Wednesday May 20, 2009

Libraries (5) - Runtime costs - TLBs

The next consideration when using libraries is that each library will get mapped in on a new virtual page of memory; as shown in this pmap output:

% pmap 60500
60500:  a.out
00010000       8K r-x--  /libraries/a.out
00020000       8K rwx--  /libraries/a.out
FEEC0000      24K rwx--    [ anon ]
FEED0000       8K r-x--  /libraries/lib1_26.so
FEEE0000       8K rwx--  /libraries/lib1_26.so
FEEF0000       8K r-x--  /libraries/lib1_25.so
FEF00000       8K rwx--  /libraries/lib1_25.so
FEF10000       8K r-x--  /libraries/lib1_24.so
FEF20000       8K rwx--  /libraries/lib1_24.so
FEF30000       8K r-x--  /libraries/lib1_23.so
FEF40000       8K rwx--  /libraries/lib1_23.so
FEF50000       8K rwx--    [ anon ]
FEF60000       8K r-x--  /libraries/lib1_22.so
FEF70000       8K rwx--  /libraries/lib1_22.so
FEF80000       8K r-x--  /libraries/lib1_21.so
FEF90000       8K rwx--  /libraries/lib1_21.so
FEFA0000       8K r-x--  /libraries/lib1_20.so
FEFB0000       8K rwx--  /libraries/lib1_20.so
FEFC0000       8K r-x--  /libraries/lib1_19.so
....

There are finite number of TLB entries on a chip. If each library takes an entry, and the code jumps around between libraries, then a single application can utilise quite a few TLB entries. Take a CMT system where there are multiple applications (or copies of the same application) running, and there becomes a lot of pressure on the TLB.

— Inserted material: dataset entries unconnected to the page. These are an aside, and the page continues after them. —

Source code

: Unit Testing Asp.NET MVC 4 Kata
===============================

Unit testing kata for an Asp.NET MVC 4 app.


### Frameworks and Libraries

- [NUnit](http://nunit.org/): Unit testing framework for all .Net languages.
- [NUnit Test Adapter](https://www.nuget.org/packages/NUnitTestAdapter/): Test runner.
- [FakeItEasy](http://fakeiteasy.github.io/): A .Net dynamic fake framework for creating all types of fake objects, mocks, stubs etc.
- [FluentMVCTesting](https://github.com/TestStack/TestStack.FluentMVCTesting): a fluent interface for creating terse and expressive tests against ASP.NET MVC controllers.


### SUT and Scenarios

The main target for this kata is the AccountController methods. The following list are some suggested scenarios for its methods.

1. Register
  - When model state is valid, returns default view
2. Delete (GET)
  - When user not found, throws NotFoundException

One of the enhancements in Solaris to support CMT processors is Shared Context. When multiple applications map the same library at the same address, then they can share a single context to map that library. This can lead to a significant reduction in the TLB pressure. Shared context only works for libraries that are loaded into the same memory locations in different contexts, so it can be defeated if the libraries are loaded in different orders or any other mechanisms that scramble the locations in memory.

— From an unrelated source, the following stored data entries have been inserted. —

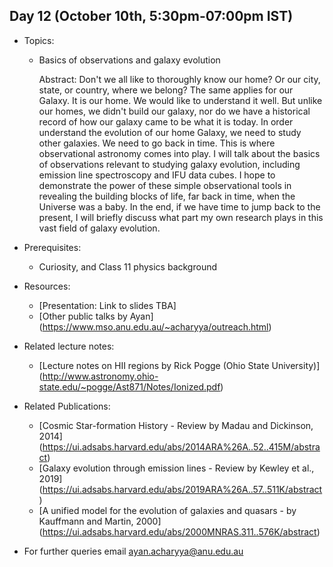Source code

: ## Day 12 (October 10th, 5:30pm-07:00pm IST)
* Topics:
  * Basics of observations and galaxy evolution
    
    Abstract: Don't we all like to thoroughly know our home? Or our city, state, or country, where we belong? The same applies for our Galaxy. It is our home. We would like to understand it well. But unlike our homes, we didn't build our galaxy, nor do we have a historical record of how our galaxy came to be what it is today. In order understand the evolution of our home Galaxy, we need to study other galaxies. We need to go back in time. This is where observational astronomy comes into play. I will talk about the basics of observations relevant to studying galaxy evolution, including emission line spectroscopy and IFU data cubes. I hope to demonstrate the power of these simple observational tools in revealing the building blocks of life, far back in time, when the Universe was a baby. In the end, if we have time to jump back to the present, I will briefly discuss what part my own research plays in this vast field of galaxy evolution.

* Prerequisites:
  * Curiosity, and Class 11 physics background

* Resources:
  * [Presentation: Link to slides TBA]
  * [Other public talks by Ayan] (https://www.mso.anu.edu.au/~acharyya/outreach.html)

* Related lecture notes:
  * [Lecture notes on HII regions by Rick Pogge (Ohio State University)] (http://www.astronomy.ohio-state.edu/~pogge/Ast871/Notes/Ionized.pdf)

* Related Publications:
  * [Cosmic Star-formation History - Review by Madau and Dickinson, 2014] (https://ui.adsabs.harvard.edu/abs/2014ARA%26A..52..415M/abstract)
  * [Galaxy evolution through emission lines - Review by Kewley et al., 2019] (https://ui.adsabs.harvard.edu/abs/2019ARA%26A..57..511K/abstract)
  * [A unified model for the evolution of galaxies and quasars - by Kauffmann and Martin, 2000] (https://ui.adsabs.harvard.edu/abs/2000MNRAS.311..576K/abstract)
  
* For further queries email ayan.acharyya@anu.edu.au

If each library is mapped into a different TLB entry, then every call into a new library is a new ITLB entry, together with a jump through the PLT, together with the normal register spill/fill overhead. This can become quite a significant chunk of overhead.

To round this off, lets look at some figures from an artificial code run on an UltraSPARC T1 system that was hanging around here.

ExperimentRuntime
Application that jumps between 26 different routines a->b->c...->z. All the routines are included in the same executable. 3s
Application that jumps between 26 different routines a->...z. The routines are provided as a library, and calls are therefore routed through the PLT. 6s
Application that jumps between 26 different routines a->...z. The routines are provided as a library, but all are declared static except for the initial routine that is called by main. Therefore the calls within the library avoid the PLT. 3s
Application that jumps between 26 different routines a->...z. Each routine is defined in its own library, so calls to the routine have to go through the PLT, and also require a new ITLB entry to be used. 60s

Since the routines in this test code don't actually do anything, the overhead of calling through the PLT is clearly shown as a doubling of runtime. However, this is insignificant when compared with the costs of calling to separate libraries, which is about 10x slower than this.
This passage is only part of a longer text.